Write only the number of lines in the entries below that contain the string "Prevents".
(Dataset entries Opens)
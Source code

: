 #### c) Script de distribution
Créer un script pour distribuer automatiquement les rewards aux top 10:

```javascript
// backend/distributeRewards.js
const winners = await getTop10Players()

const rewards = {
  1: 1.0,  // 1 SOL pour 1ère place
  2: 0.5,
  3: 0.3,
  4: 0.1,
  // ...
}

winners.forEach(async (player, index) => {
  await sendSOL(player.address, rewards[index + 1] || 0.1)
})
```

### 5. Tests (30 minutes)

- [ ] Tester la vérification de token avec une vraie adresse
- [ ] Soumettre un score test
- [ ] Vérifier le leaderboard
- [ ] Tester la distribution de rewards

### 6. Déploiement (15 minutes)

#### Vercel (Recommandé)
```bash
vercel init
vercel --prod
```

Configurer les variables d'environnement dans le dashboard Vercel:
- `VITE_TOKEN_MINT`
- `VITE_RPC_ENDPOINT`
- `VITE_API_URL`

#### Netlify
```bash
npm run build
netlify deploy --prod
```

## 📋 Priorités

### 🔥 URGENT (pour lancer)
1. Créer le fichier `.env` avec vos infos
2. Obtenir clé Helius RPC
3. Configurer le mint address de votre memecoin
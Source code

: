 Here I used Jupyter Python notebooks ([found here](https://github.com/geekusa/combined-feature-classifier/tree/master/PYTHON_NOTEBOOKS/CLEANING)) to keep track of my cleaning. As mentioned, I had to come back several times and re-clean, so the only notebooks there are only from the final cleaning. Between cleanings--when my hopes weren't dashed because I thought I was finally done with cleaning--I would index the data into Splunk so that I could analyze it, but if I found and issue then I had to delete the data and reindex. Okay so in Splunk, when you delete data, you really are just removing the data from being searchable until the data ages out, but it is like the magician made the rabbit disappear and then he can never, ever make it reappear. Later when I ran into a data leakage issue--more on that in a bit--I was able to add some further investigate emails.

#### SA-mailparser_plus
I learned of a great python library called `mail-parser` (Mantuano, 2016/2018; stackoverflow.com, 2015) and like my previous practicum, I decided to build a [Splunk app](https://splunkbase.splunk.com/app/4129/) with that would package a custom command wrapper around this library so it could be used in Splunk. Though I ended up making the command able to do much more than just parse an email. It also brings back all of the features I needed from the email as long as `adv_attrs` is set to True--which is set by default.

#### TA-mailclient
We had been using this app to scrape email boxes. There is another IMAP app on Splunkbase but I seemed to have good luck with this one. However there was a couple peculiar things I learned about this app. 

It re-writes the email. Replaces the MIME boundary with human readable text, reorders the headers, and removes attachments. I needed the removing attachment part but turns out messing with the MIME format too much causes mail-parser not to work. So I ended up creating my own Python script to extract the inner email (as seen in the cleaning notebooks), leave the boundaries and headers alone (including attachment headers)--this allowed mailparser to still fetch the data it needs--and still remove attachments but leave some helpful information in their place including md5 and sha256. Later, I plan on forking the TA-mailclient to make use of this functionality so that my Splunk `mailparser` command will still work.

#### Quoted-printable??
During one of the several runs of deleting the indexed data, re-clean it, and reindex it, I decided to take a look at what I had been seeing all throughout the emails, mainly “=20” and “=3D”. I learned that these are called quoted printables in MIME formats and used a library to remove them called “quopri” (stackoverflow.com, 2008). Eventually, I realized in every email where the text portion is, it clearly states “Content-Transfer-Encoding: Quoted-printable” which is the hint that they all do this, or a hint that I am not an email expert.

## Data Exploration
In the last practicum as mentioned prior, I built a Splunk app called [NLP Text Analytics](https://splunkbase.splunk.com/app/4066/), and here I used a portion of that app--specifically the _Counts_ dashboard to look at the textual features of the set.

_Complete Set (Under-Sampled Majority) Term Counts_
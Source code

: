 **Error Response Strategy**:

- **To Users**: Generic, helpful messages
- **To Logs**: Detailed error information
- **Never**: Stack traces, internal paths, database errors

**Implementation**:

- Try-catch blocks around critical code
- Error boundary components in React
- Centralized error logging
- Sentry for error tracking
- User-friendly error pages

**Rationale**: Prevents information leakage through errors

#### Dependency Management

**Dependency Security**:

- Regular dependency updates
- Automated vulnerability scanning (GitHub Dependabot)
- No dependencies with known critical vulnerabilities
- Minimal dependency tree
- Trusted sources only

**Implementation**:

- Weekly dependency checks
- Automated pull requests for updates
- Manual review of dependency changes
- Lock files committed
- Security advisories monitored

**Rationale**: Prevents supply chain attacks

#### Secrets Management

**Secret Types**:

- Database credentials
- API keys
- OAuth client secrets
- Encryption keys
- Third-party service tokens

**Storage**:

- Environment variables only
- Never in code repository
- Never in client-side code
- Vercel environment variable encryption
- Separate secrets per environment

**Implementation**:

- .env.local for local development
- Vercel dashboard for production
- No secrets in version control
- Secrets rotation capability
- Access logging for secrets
(Dataset entries Closes)
__The completed task__. 2